### [Instructions to follow]
From the records below, extract all the text exactly and leave the images behind.

### [Extracted records]
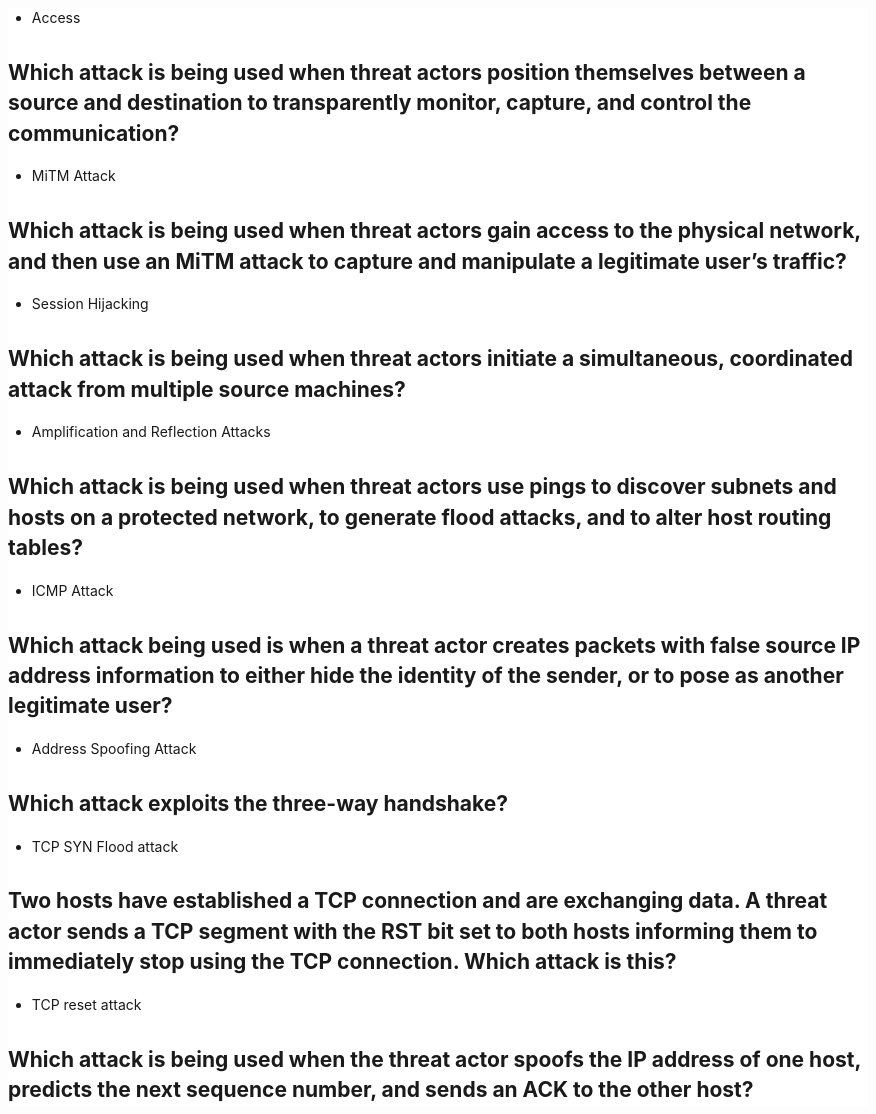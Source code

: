- Access





## Which attack is being used when threat actors position themselves between a source and destination to transparently monitor, capture, and control the communication?

- MiTM Attack

## Which attack is being used when threat actors gain access to the physical network, and then use an MiTM attack to capture and manipulate a legitimate user’s traffic?

- Session Hijacking

## Which attack is being used when threat actors initiate a simultaneous, coordinated attack from multiple source machines?

- Amplification and Reflection Attacks

## Which attack is being used when threat actors use pings to discover subnets and hosts on a protected network, to generate flood attacks, and to alter host routing tables?

- ICMP Attack

## Which attack being used is when a threat actor creates packets with false source IP address information to either hide the identity of the sender, or to pose as another legitimate user?

- Address Spoofing Attack





## Which attack exploits the three-way handshake?

- TCP SYN Flood attack

## Two hosts have established a TCP connection and are exchanging data. A threat actor sends a TCP segment with the RST bit set to both hosts informing them to immediately stop using the TCP connection. Which attack is this?

- TCP reset attack

## Which attack is being used when the threat actor spoofs the IP address of one host, predicts the next sequence number, and sends an ACK to the other host?
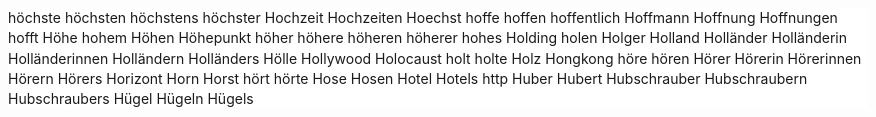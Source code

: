 höchste
höchsten
höchstens
höchster
Hochzeit
Hochzeiten
Hoechst
hoffe
hoffen
hoffentlich
Hoffmann
Hoffnung
Hoffnungen
hofft
Höhe
hohem
Höhen
Höhepunkt
höher
höhere
höheren
höherer
hohes
Holding
holen
Holger
Holland
Holländer
Holländerin
Holländerinnen
Holländern
Holländers
Hölle
Hollywood
Holocaust
holt
holte
Holz
Hongkong
höre
hören
Hörer
Hörerin
Hörerinnen
Hörern
Hörers
Horizont
Horn
Horst
hört
hörte
Hose
Hosen
Hotel
Hotels
http
Huber
Hubert
Hubschrauber
Hubschraubern
Hubschraubers
Hügel
Hügeln
Hügels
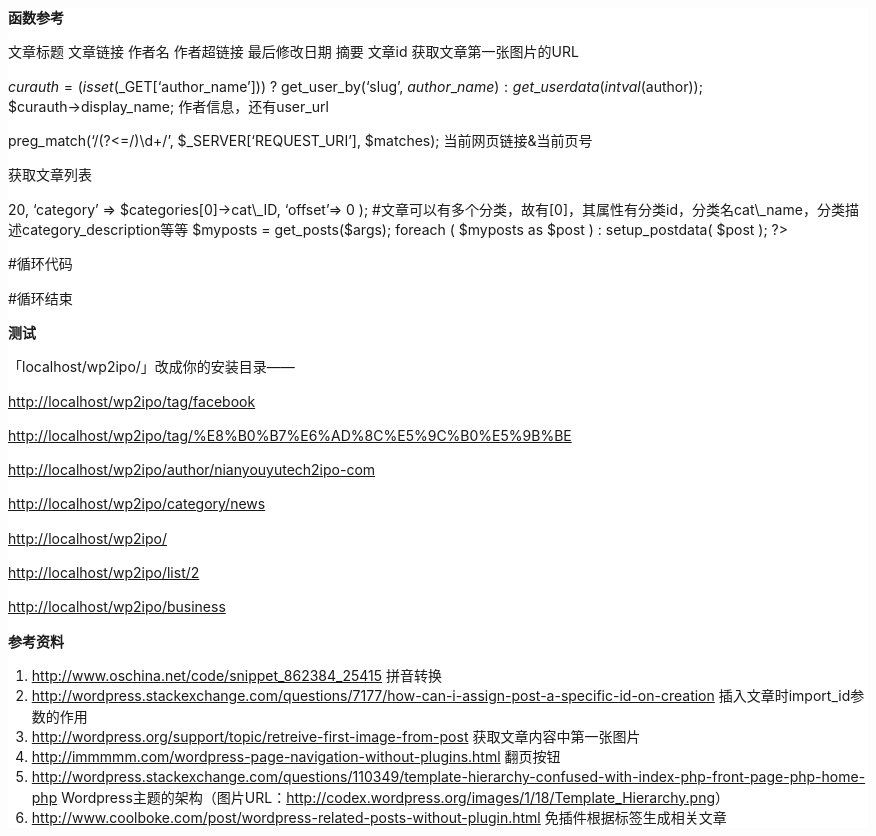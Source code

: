 **函数参考**

<?php the_title(); ?> 文章标题  
<?php the_permalink(); ?> 文章链接  
<?php the_author() ?> 作者名  
<?php the\_author\_posts_link(); ?> 作者超链接  
<?php the\_modified\_date(); ?> 最后修改日期  
<?php the_excerpt(); ?> 摘要  
<?php the_ID(); ?> 文章id  
<?php <catch\_that\_image(); ?> 获取文章第一张图片的URL

$curauth = (isset($\_GET[‘author\_name’])) ? get\_user\_by(‘slug’, $author\_name) : get\_userdata(intval($author));  
$curauth->display\_name; 作者信息，还有user\_url

preg\_match(‘/(?<=\/)\d+/’, $\_SERVER[‘REQUEST_URI’], $matches); 当前网页链接&当前页号

获取文章列表  
<?php  
$categories = get\_the\_category();  
$args = array( ‘posts\_per\_page’ => 20, ‘category’ => $categories[0]->cat\_ID, ‘offset’=> 0 ); #文章可以有多个分类，故有[0]，其属性有分类id，分类名cat\_name，分类描述category_description等等  
$myposts = get_posts($args);  
foreach ( $myposts as $post ) : setup_postdata( $post ); ?>  
#循环代码  
<?php endforeach; wp\_reset\_postdata();?> #循环结束

**测试**

「localhost/wp2ipo/」改成你的安装目录——

<a href="http://localhost/wp2ipo/tag/facebook" rel="nofollow">http://localhost/wp2ipo/tag/facebook</a>

<a href="http://localhost/wp2ipo/tag/%E8%B0%B7%E6%AD%8C%E5%9C%B0%E5%9B%BE" rel="nofollow">http://localhost/wp2ipo/tag/%E8%B0%B7%E6%AD%8C%E5%9C%B0%E5%9B%BE</a>

<a href="http://localhost/wp2ipo/author/nianyouyutech2ipo-com" rel="nofollow">http://localhost/wp2ipo/author/nianyouyutech2ipo-com</a>

<a href="http://localhost/wp2ipo/category/news" rel="nofollow">http://localhost/wp2ipo/category/news</a>

<a href="http://localhost/wp2ipo/" rel="nofollow">http://localhost/wp2ipo/</a>

<a href="http://localhost/wp2ipo/list/2" rel="nofollow">http://localhost/wp2ipo/list/2</a>

<a href="http://localhost/wp2ipo/business" rel="nofollow">http://localhost/wp2ipo/business</a>

**参考资料**

  1. <a href="http://www.oschina.net/code/snippet_862384_25415" target="_blank" rel="nofollow">http://www.oschina.net/code/snippet_862384_25415</a> 拼音转换
  2. <a href="http://wordpress.stackexchange.com/questions/7177/how-can-i-assign-post-a-specific-id-on-creation" target="_blank" rel="nofollow">http://wordpress.stackexchange.com/questions/7177/how-can-i-assign-post-a-specific-id-on-creation</a> 插入文章时import_id参数的作用
  3. <a href="http://wordpress.org/support/topic/retreive-first-image-from-post" target="_blank" rel="nofollow">http://wordpress.org/support/topic/retreive-first-image-from-post</a> 获取文章内容中第一张图片
  4. <a href="http://immmmm.com/wordpress-page-navigation-without-plugins.html" target="_blank" rel="nofollow">http://immmmm.com/wordpress-page-navigation-without-plugins.html</a> 翻页按钮
  5. <a href="http://wordpress.stackexchange.com/questions/110349/template-hierarchy-confused-with-index-php-front-page-php-home-php" target="_blank" rel="nofollow">http://wordpress.stackexchange.com/questions/110349/template-hierarchy-confused-with-index-php-front-page-php-home-php</a> Wordpress主题的架构（图片URL：<a href="http://codex.wordpress.org/images/1/18/Template_Hierarchy.png" target="_blank" rel="nofollow">http://codex.wordpress.org/images/1/18/Template_Hierarchy.png</a>）
  6. <a href="http://www.coolboke.com/post/wordpress-related-posts-without-plugin.html" target="_blank" rel="nofollow">http://www.coolboke.com/post/wordpress-related-posts-without-plugin.html</a> 免插件根据标签生成相关文章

### [Output of the task]
Source code

:- Access





## Which attack is being used when threat actors position themselves between a source and destination to transparently monitor, capture, and control the communication?

- MiTM Attack

## Which attack is being used when threat actors gain access to the physical network, and then use an MiTM attack to capture and manipulate a legitimate user’s traffic?

- Session Hijacking

## Which attack is being used when threat actors initiate a simultaneous, coordinated attack from multiple source machines?

- Amplification and Reflection Attacks

## Which attack is being used when threat actors use pings to discover subnets and hosts on a protected network, to generate flood attacks, and to alter host routing tables?

- ICMP Attack

## Which attack being used is when a threat actor creates packets with false source IP address information to either hide the identity of the sender, or to pose as another legitimate user?

- Address Spoofing Attack





## Which attack exploits the three-way handshake?

- TCP SYN Flood attack

## Two hosts have established a TCP connection and are exchanging data. A threat actor sends a TCP segment with the RST bit set to both hosts informing them to immediately stop using the TCP connection. Which attack is this?

- TCP reset attack

## Which attack is being used when the threat actor spoofs the IP address of one host, predicts the next sequence number, and sends an ACK to the other host?
Source code

: höchste
höchsten
höchstens
höchster
Hochzeit
Hochzeiten
Hoechst
hoffe
hoffen
hoffentlich
Hoffmann
Hoffnung
Hoffnungen
hofft
Höhe
hohem
Höhen
Höhepunkt
höher
höhere
höheren
höherer
hohes
Holding
holen
Holger
Holland
Holländer
Holländerin
Holländerinnen
Holländern
Holländers
Hölle
Hollywood
Holocaust
holt
holte
Holz
Hongkong
höre
hören
Hörer
Hörerin
Hörerinnen
Hörern
Hörers
Horizont
Horn
Horst
hört
hörte
Hose
Hosen
Hotel
Hotels
http
Huber
Hubert
Hubschrauber
Hubschraubern
Hubschraubers
Hügel
Hügeln
Hügels
Source code

: **函数参考**

<?php the_title(); ?> 文章标题  
<?php the_permalink(); ?> 文章链接  
<?php the_author() ?> 作者名  
<?php the\_author\_posts_link(); ?> 作者超链接  
<?php the\_modified\_date(); ?> 最后修改日期  
<?php the_excerpt(); ?> 摘要  
<?php the_ID(); ?> 文章id  
<?php <catch\_that\_image(); ?> 获取文章第一张图片的URL

$curauth = (isset($\_GET[‘author\_name’])) ? get\_user\_by(‘slug’, $author\_name) : get\_userdata(intval($author));  
$curauth->display\_name; 作者信息，还有user\_url

preg\_match(‘/(?<=\/)\d+/’, $\_SERVER[‘REQUEST_URI’], $matches); 当前网页链接&当前页号

获取文章列表  
<?php  
$categories = get\_the\_category();  
$args = array( ‘posts\_per\_page’ => 20, ‘category’ => $categories[0]->cat\_ID, ‘offset’=> 0 ); #文章可以有多个分类，故有[0]，其属性有分类id，分类名cat\_name，分类描述category_description等等  
$myposts = get_posts($args);  
foreach ( $myposts as $post ) : setup_postdata( $post ); ?>  
#循环代码  
<?php endforeach; wp\_reset\_postdata();?> #循环结束

**测试**

「localhost/wp2ipo/」改成你的安装目录——

<a href="http://localhost/wp2ipo/tag/facebook" rel="nofollow">http://localhost/wp2ipo/tag/facebook</a>

<a href="http://localhost/wp2ipo/tag/%E8%B0%B7%E6%AD%8C%E5%9C%B0%E5%9B%BE" rel="nofollow">http://localhost/wp2ipo/tag/%E8%B0%B7%E6%AD%8C%E5%9C%B0%E5%9B%BE</a>

<a href="http://localhost/wp2ipo/author/nianyouyutech2ipo-com" rel="nofollow">http://localhost/wp2ipo/author/nianyouyutech2ipo-com</a>

<a href="http://localhost/wp2ipo/category/news" rel="nofollow">http://localhost/wp2ipo/category/news</a>

<a href="http://localhost/wp2ipo/" rel="nofollow">http://localhost/wp2ipo/</a>

<a href="http://localhost/wp2ipo/list/2" rel="nofollow">http://localhost/wp2ipo/list/2</a>

<a href="http://localhost/wp2ipo/business" rel="nofollow">http://localhost/wp2ipo/business</a>

**参考资料**

  1. <a href="http://www.oschina.net/code/snippet_862384_25415" target="_blank" rel="nofollow">http://www.oschina.net/code/snippet_862384_25415</a> 拼音转换
  2. <a href="http://wordpress.stackexchange.com/questions/7177/how-can-i-assign-post-a-specific-id-on-creation" target="_blank" rel="nofollow">http://wordpress.stackexchange.com/questions/7177/how-can-i-assign-post-a-specific-id-on-creation</a> 插入文章时import_id参数的作用
  3. <a href="http://wordpress.org/support/topic/retreive-first-image-from-post" target="_blank" rel="nofollow">http://wordpress.org/support/topic/retreive-first-image-from-post</a> 获取文章内容中第一张图片
  4. <a href="http://immmmm.com/wordpress-page-navigation-without-plugins.html" target="_blank" rel="nofollow">http://immmmm.com/wordpress-page-navigation-without-plugins.html</a> 翻页按钮
  5. <a href="http://wordpress.stackexchange.com/questions/110349/template-hierarchy-confused-with-index-php-front-page-php-home-php" target="_blank" rel="nofollow">http://wordpress.stackexchange.com/questions/110349/template-hierarchy-confused-with-index-php-front-page-php-home-php</a> Wordpress主题的架构（图片URL：<a href="http://codex.wordpress.org/images/1/18/Template_Hierarchy.png" target="_blank" rel="nofollow">http://codex.wordpress.org/images/1/18/Template_Hierarchy.png</a>）
  6. <a href="http://www.coolboke.com/post/wordpress-related-posts-without-plugin.html" target="_blank" rel="nofollow">http://www.coolboke.com/post/wordpress-related-posts-without-plugin.html</a> 免插件根据标签生成相关文章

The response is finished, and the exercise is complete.